I too would like Obama to say all this tomorrow night, and like Lakoff, know he won’t say much, if any, of it. The reason I would like to hear him say this stuff is Lakoff’s main point, that only by saying it over and over does it get into the public conversation and consciousness.
No, it is not a list of things that are remotely doable in the RealPolitik of the present (at least not only that). The point is these things will never become possible if they aren’t talked about, and talked about from the top. And they are things that have to be done for the future strength and success of the country (and if you think they aren’t, right wing, you shouldn’t be afraid of the conversation). At least that’s my take.
He even has a line for you, Jim, on species preservation! “Species Are Us! We are part of the continuum of life with all species. Bees matter. Don’t let them die off. Songbirds matter. Frogs matter.
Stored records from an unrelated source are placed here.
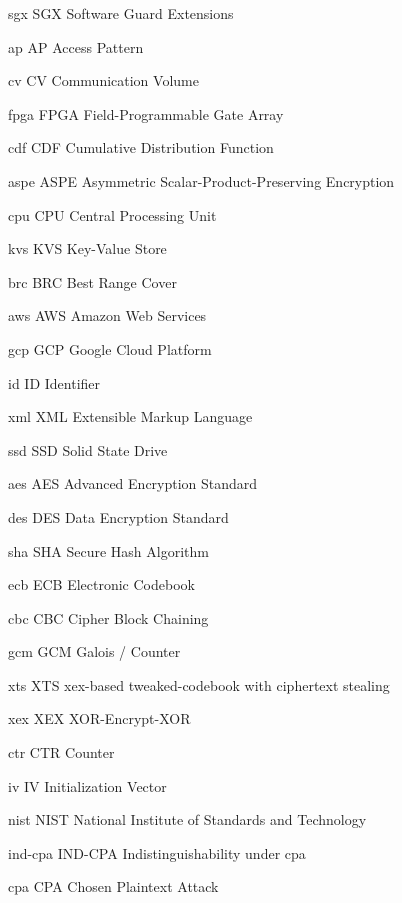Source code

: \newacronym%
	{sgx}
	{SGX}
	{Software Guard Extensions}

\newacronym%
	{ap}
	{AP}
	{Access Pattern}

\newacronym%
	{cv}
	{CV}
	{Communication Volume}

\newacronym%
	{fpga}
	{FPGA}
	{Field-Programmable Gate Array}

\newacronym%
	{cdf}
	{CDF}
	{Cumulative Distribution Function}

\newacronym%
	{aspe}
	{ASPE}
	{Asymmetric Scalar-Product-Preserving Encryption}

\newacronym%
	{cpu}
	{CPU}
	{Central Processing Unit}

\newacronym%
	{kvs}
	{KVS}
	{Key-Value Store}

\newacronym%
	{brc}
	{BRC}
	{Best Range Cover}

\newacronym%
	{aws}
	{AWS}
	{Amazon Web Services}

\newacronym%
	{gcp}
	{GCP}
	{Google Cloud Platform}

\newacronym%
	{id}
	{ID}
	{Identifier}

\newacronym%
	{xml}
	{XML}
	{Extensible Markup Language}

\newacronym%
	{ssd}
	{SSD}
	{Solid State Drive}

\newacronym%
	{aes}
	{AES}
	{Advanced Encryption Standard}

\newacronym%
	{des}
	{DES}
	{Data Encryption Standard}

\newacronym%
	{sha}
	{SHA}
	{Secure Hash Algorithm}

\newacronym%
	{ecb}
	{ECB}
	{Electronic Codebook}

\newacronym%
	{cbc}
	{CBC}
	{Cipher Block Chaining}

\newacronym%
	{gcm}
	{GCM}
	{Galois / Counter}

\newacronym%
	{xts}
	{XTS}
	{\acrshort{xex}-based tweaked-codebook with ciphertext stealing}

\newacronym%
	{xex}
	{XEX}
	{XOR-Encrypt-XOR}

\newacronym%
	{ctr}
	{CTR}
	{Counter}

\newacronym%
	{iv}
	{IV}
	{Initialization Vector}

\newacronym%
	{nist}
	{NIST}
	{National Institute of Standards and Technology}

\newacronym%
	{ind-cpa}
	{IND-CPA}
	{Indistinguishability under \acrlong{cpa}}

\newacronym%
	{cpa}
	{CPA}
	{Chosen Plaintext Attack}

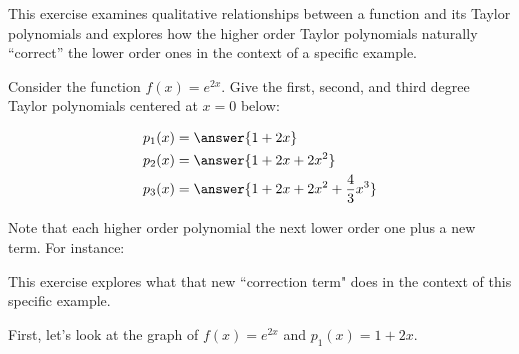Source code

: \documentclass{ximera}
\author{Jim Talamo}
\begin{document}
\begin{exercise}
This exercise examines qualitative relationships between a function and its Taylor polynomials and explores how the higher order Taylor polynomials naturally ``correct'' the lower order ones in the context of a specific example.

Consider the function $f(x)=e^{2x}$.  Give the first, second, and third degree Taylor polynomials centered at $x=0$ below:

\begin{align*}
p_1(x) &= \answer{1+2x} \\
p_2(x) &= \answer{1+2x+2x^2} \\
p_3(x) &= \answer{1+2x+2x^2+\frac{4}{3}x^3}
\end{align*}

Note that each higher order polynomial the next lower order one plus a new term.  For instance:

\begin{image}
  \end{image}

This exercise explores what that new ``correction term" does in the context of this specific example.

\begin{exercise}
First, let's look at the graph of $f(x)=e^{2x}$ and $p_1(x)=1+2x$.

\begin{image}
\end{image}
\end{exercise}
\end{exercise}
\end{document}
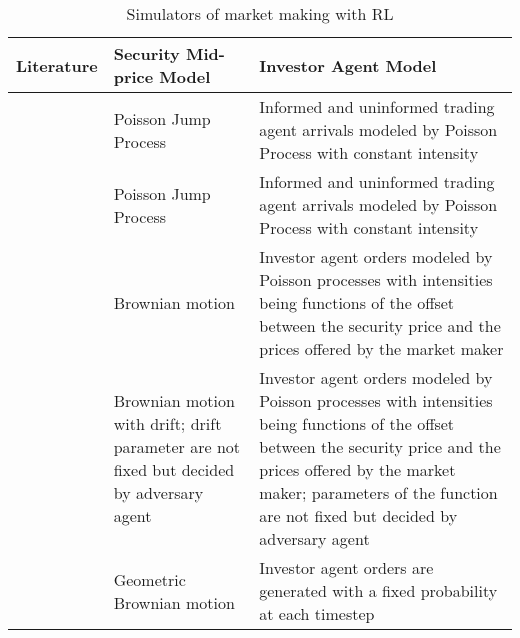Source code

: \begin{table}[]
    \centering
\begin{tabular}{m{2cm}  m{5 cm} m{7cm}} 
  \hline
  Literature & Security Mid-price Model & Investor Agent Model \\
  \hline

  \citet{chan2001electronic} & Poisson Jump Process &   Informed and uninformed trading
agent arrivals modeled by Poisson Process with constant intensity 
\\
  \hline
  \citet{mani2019applications} & Poisson Jump Process &   Informed and uninformed trading
agent arrivals modeled by Poisson Process with constant intensity
\\
  \hline

  \citet{selser2021optimal} & Brownian motion &   Investor agent orders modeled by Poisson processes with intensities being functions of the offset between the security price and the prices offered by the market maker \\
  \hline

  \citet{spooner2020robust} & Brownian motion with drift; drift parameter are not fixed but decided by adversary agent&   Investor agent orders modeled by Poisson processes with intensities being functions of the offset between the security price and the prices offered by the market maker; parameters of the function are not fixed but decided by adversary agent \\
  \hline

  \citet{Ganesh2019MM} & Geometric Brownian motion &   Investor agent orders are generated with a fixed probability at each timestep \\
  \hline


\end{tabular}
    \caption{Simulators of market making with RL}
    \label{table:market_making_simulators}
\end{table}


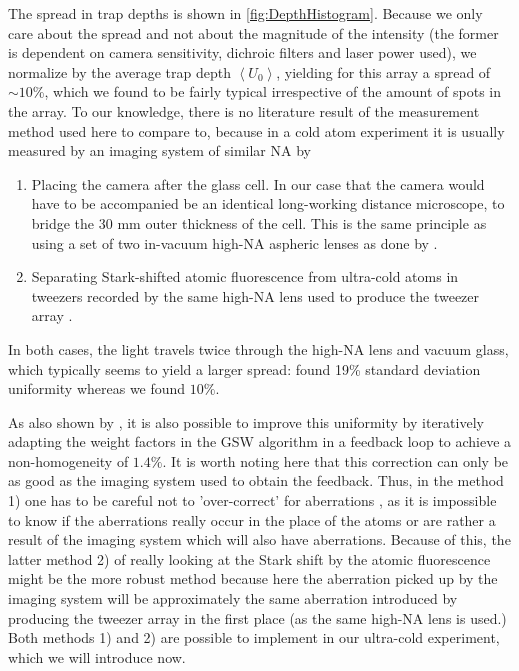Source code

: The spread in trap depths is shown in \cref{fig:DepthHistogram}.
Because we only care about the spread and not about the magnitude of the intensity (the former is dependent on camera sensitivity, dichroic filters and laser power used), we normalize by the average trap depth $\left\langle U_0 \right\rangle$, yielding for this array a spread of $\sim 10$\%, which we found to be fairly typical irrespective of the amount of spots in the array.
To our knowledge, there is no literature result of the measurement method used here to compare to, because in a cold atom experiment it is usually measured by an imaging system of similar \ac{NA} by

\begin{enumerate}
    \item Placing the camera after the glass cell. 
    In our case that the camera would have to be accompanied be an identical long-working distance microscope, to bridge the 30 mm outer thickness of the cell.
    This is the same principle as using a set of two in-vacuum high-NA aspheric lenses as done by \cite{Nogrette2014}.
    
    \item Separating Stark-shifted atomic fluorescence from ultra-cold atoms in tweezers recorded by the same high-NA lens used to produce the tweezer array \cite{Ebadi2021}.
\end{enumerate}
In both cases, the light travels twice through the high-NA lens and vacuum glass, which typically seems to yield a larger spread: \cite{Nogrette2014} found 19\% standard deviation uniformity whereas we found $10\%$.

As also shown by \cite{Nogrette2014}, it is also possible to improve this uniformity by iteratively adapting the weight factors in the \ac{GSW} algorithm in a feedback loop to achieve a non-homogeneity of $1.4\%$.
It is worth noting here that this correction can only be as good as the imaging system used to obtain the feedback. 
Thus, in the method 1) one has to be careful not to 'over-correct' for aberrations \cite{Labuhn2016}, as it is impossible to know if the aberrations really occur in the place of the atoms or are rather a result of the imaging system which will also have aberrations. 
Because of this, the latter method 2) of really looking at the Stark shift by the atomic fluorescence might be the more robust method because here the aberration picked up by the imaging system will be approximately the same aberration introduced by producing the tweezer array in the first place (as the same high-NA lens is used.)
Both methods 1) and 2) are possible to implement in our ultra-cold experiment, which we will introduce now.







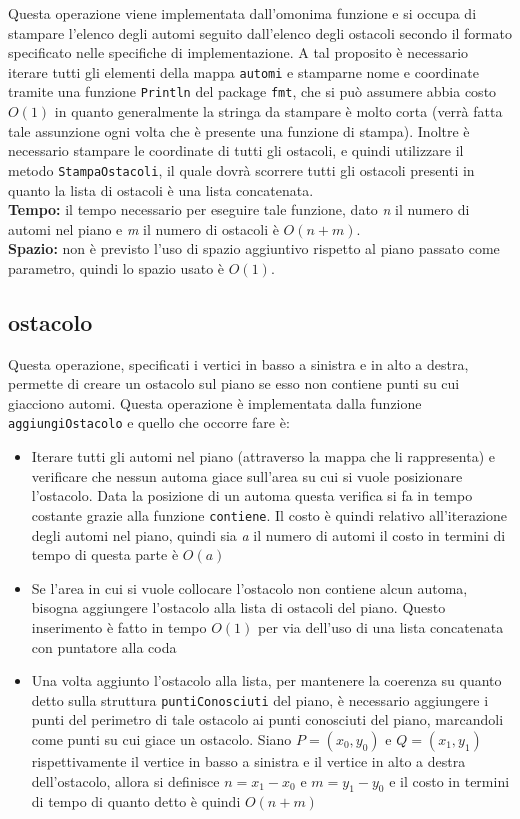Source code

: \documentclass[a4paper,11pt]{article}
\begin{document}
Questa operazione viene implementata dall'omonima funzione e si occupa di stampare l'elenco degli automi seguito dall'elenco degli ostacoli secondo il formato specificato nelle specifiche di implementazione. A tal proposito è necessario iterare tutti gli elementi della mappa \texttt{automi} e stamparne nome e coordinate tramite una funzione \texttt{Println} del package \texttt{fmt}, che si può assumere abbia costo $O(1)$ in quanto generalmente la stringa da stampare è molto corta (verrà fatta tale assunzione ogni volta che è presente una funzione di stampa). Inoltre è necessario stampare le coordinate di tutti gli ostacoli, e quindi utilizzare il metodo \texttt{StampaOstacoli}, il quale dovrà scorrere tutti gli ostacoli presenti in quanto la lista di ostacoli è una lista concatenata. \\
\textbf{Tempo:} il tempo necessario per eseguire tale funzione, dato \textit{n} il numero di automi nel piano e \textit{m} il numero di ostacoli è $O(n + m)$.\\
\textbf{Spazio:} non è previsto l'uso di spazio aggiuntivo rispetto al piano passato come parametro, quindi lo spazio usato è $O(1)$. 


\subsection{ostacolo}

Questa operazione, specificati i vertici in basso a sinistra e in alto a destra, permette di creare un ostacolo sul piano se esso non contiene punti su cui giacciono automi. Questa operazione è implementata dalla funzione \texttt{aggiungiOstacolo} e quello che occorre fare è:

\begin{itemize}
    \item Iterare tutti gli automi nel piano (attraverso la mappa che li rappresenta) e verificare che nessun automa giace sull'area su cui si vuole posizionare l'ostacolo. Data la posizione di un automa questa verifica si fa in tempo costante grazie alla funzione \texttt{contiene}. Il costo è quindi relativo all'iterazione degli automi nel piano, quindi sia \textit{a} il numero di automi il costo in termini di tempo di questa parte è $O(a)$

    \item Se l'area in cui si vuole collocare l'ostacolo non contiene alcun automa, bisogna aggiungere l'ostacolo alla lista di ostacoli del piano. Questo inserimento è fatto in tempo $O(1)$ per via dell'uso di una lista concatenata con puntatore alla coda


    \item Una volta aggiunto l'ostacolo alla lista, per mantenere la coerenza su quanto detto sulla struttura \texttt{puntiConosciuti} del piano, è necessario aggiungere i punti del perimetro di tale ostacolo ai punti conosciuti del piano, marcandoli come punti su cui giace un ostacolo. Siano $P = (x_0, y_0)$ e $Q = (x_1, y_1)$ rispettivamente il vertice in basso a sinistra e il vertice in alto a destra dell'ostacolo, allora si definisce $n = x_1 - x_0$ e $m = y_1 - y_0$ e il costo in termini di tempo di quanto detto è quindi $O(n + m)$
\end{itemize}
\end{document}
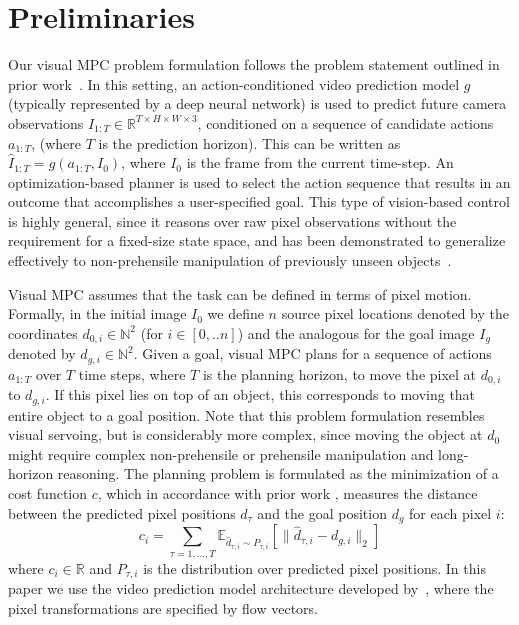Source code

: \vspace{-0.1cm}
\section{Preliminaries}
\label{sec:prelim}
\vspace{-0.2cm}

Our visual MPC problem formulation follows the problem statement outlined in prior work~\cite{foresight}. In this setting, an action-conditioned video prediction model $g$ (typically represented by a deep neural network) is used to predict future camera observations $\hat{I}_{1:T} \in \mathbb{R}^{T \times H\times W \times 3}$, conditioned on a sequence of candidate actions $a_{1:T}$, (where $T$ is the prediction horizon). This can be written as $\hat{I}_{1:T} = g(a_{1:T}, I_0)$, where $I_0$ is the frame from the current time-step. An optimization-based planner is  used to select the action sequence that results in an outcome that accomplishes a user-specified goal. This type of vision-based control is highly general, since it reasons over raw pixel observations without the requirement for a fixed-size state space, and has been demonstrated to generalize effectively to non-prehensile manipulation of previously unseen objects~\cite{foresight,sna}.

Visual MPC assumes that the task can be defined in terms of pixel motion. Formally, in the initial image $I_0$ we define $n$ source pixel locations denoted by the coordinates $d_{0,i} \in \mathbb{N}^2$ (for $i \in [0,..n]$) and the analogous for the goal image $I_g$ denoted by $d_{g,i} \in \mathbb{N}^2$. Given a goal, visual MPC plans for a sequence of actions $a_{1:T}$ over $T$ time steps, where $T$ is the planning horizon,
to move the pixel at $d_{0,i}$ to $d_{g,i}$. If this pixel lies on top of an object, this corresponds to moving that entire object to a goal position. Note that this problem formulation resembles visual servoing, but is considerably more complex, since moving the object at $d_0$ might require complex non-prehensile or prehensile manipulation and long-horizon reasoning.
The planning problem is formulated as the minimization of a cost function $c$, which in accordance with prior work \cite{sna}, measures the distance between the predicted pixel positions $\hat{d}_{\tau}$ and the goal position $d_g$ for each pixel $i$:
\begin{equation}
c_i  = \sum_{\tau = 1, \dots, T} \mathbb{E}_{\hat{d}_{\tau,i} \sim P_{\tau,i}} \left[\|\hat{d}_{\tau,i} - d_{g,i}\|_2\right]  
\label{eq:cost}
\end{equation}
where $c_i \in \mathbb{R}$ and $P_{\tau,i}$ is the distribution over predicted pixel positions. In this paper we use the video prediction model architecture developed by~\citet{savp}, where the pixel transformations are specified by flow vectors.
Salmon matter.”
This is from Bob Reich’s latest column:
“When asked if they believe government will do the right thing most of the time, fewer than 20 percent of Americans agree. Fifty years ago, when that question was first asked on standard surveys, more than 75 percent agreed.” This is perhaps the crux of most of our problems. No one believes anything politicians say, because we (rightly) don’t see them as telling the truth. If Obama gave a speech like the one Lakoff wants, it would not likely lead to a lot of short term policy changes, and it would shock and surprise a lot of people, and for many young people especially, it would feel like the first time a politician had said something honest.
Of course it won’t happen, and not just because it’s not who Obama is. The system is so rigged that no one who would give such a speech will ever be allowed near the money required to run for office and get elected. So the best we can hope for is nicely phrased platitudes about how America is wonderful and our best days are ahead of us, which at best will make us feel a little better for the next 24 hour news cycle and may give the president a temporary boost of a couple points on his approval rating. And in the end, the speech doesn’t really matter. It has become so choreographed and boring there are as few surprises as their are at the conventions. So fewer and fewer watch every year. One more reason that what we really need is a SOTU like the one Lakoff describes to wake us up out of our doldrums.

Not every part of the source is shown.